WHAT YOU ARE ASKED TO DO:
Copy out the material in full. Leave every line as it is.

GIVEN DATA:
◇ ◇ ◇ ◇ ◇ ◇ ◇

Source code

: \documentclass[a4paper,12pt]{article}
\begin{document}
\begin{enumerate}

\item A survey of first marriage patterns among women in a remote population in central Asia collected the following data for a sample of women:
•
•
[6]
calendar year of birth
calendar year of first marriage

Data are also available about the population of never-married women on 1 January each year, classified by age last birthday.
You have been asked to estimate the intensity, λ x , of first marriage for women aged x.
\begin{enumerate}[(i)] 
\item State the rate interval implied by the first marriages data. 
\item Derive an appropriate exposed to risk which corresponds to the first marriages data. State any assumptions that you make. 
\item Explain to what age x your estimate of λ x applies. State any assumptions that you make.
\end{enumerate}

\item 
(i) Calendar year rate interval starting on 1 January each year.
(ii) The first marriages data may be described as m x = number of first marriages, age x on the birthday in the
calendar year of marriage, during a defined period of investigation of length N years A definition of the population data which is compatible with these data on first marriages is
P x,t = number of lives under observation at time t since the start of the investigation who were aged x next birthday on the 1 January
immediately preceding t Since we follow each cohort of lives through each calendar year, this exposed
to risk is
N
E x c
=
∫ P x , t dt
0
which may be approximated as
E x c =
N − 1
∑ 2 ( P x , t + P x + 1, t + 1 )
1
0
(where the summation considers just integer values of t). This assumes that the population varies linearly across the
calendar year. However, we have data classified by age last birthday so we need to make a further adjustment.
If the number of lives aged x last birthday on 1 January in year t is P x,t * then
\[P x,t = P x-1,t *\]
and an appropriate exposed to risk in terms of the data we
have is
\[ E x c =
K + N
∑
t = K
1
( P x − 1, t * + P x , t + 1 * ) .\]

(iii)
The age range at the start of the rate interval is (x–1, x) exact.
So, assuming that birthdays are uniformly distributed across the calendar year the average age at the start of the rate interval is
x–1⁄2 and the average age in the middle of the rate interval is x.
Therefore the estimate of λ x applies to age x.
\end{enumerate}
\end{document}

◇ ◇ ◇ ◇ ◇ ◇ ◇

TASK OUTPUT:
Source code

: \documentclass[a4paper,12pt]{article}
\begin{document}
\begin{enumerate}

\item A survey of first marriage patterns among women in a remote population in central Asia collected the following data for a sample of women:
•
•
[6]
calendar year of birth
calendar year of first marriage

Data are also available about the population of never-married women on 1 January each year, classified by age last birthday.
You have been asked to estimate the intensity, λ x , of first marriage for women aged x.
\begin{enumerate}[(i)] 
\item State the rate interval implied by the first marriages data. 
\item Derive an appropriate exposed to risk which corresponds to the first marriages data. State any assumptions that you make. 
\item Explain to what age x your estimate of λ x applies. State any assumptions that you make.
\end{enumerate}

\item 
(i) Calendar year rate interval starting on 1 January each year.
(ii) The first marriages data may be described as m x = number of first marriages, age x on the birthday in the
calendar year of marriage, during a defined period of investigation of length N years A definition of the population data which is compatible with these data on first marriages is
P x,t = number of lives under observation at time t since the start of the investigation who were aged x next birthday on the 1 January
immediately preceding t Since we follow each cohort of lives through each calendar year, this exposed
to risk is
N
E x c
=
∫ P x , t dt
0
which may be approximated as
E x c =
N − 1
∑ 2 ( P x , t + P x + 1, t + 1 )
1
0
(where the summation considers just integer values of t). This assumes that the population varies linearly across the
calendar year. However, we have data classified by age last birthday so we need to make a further adjustment.
If the number of lives aged x last birthday on 1 January in year t is P x,t * then
\[P x,t = P x-1,t *\]
and an appropriate exposed to risk in terms of the data we
have is
\[ E x c =
K + N
∑
t = K
1
( P x − 1, t * + P x , t + 1 * ) .\]

(iii)
The age range at the start of the rate interval is (x–1, x) exact.
So, assuming that birthdays are uniformly distributed across the calendar year the average age at the start of the rate interval is
x–1⁄2 and the average age in the middle of the rate interval is x.
Therefore the estimate of λ x applies to age x.
\end{enumerate}
\end{document}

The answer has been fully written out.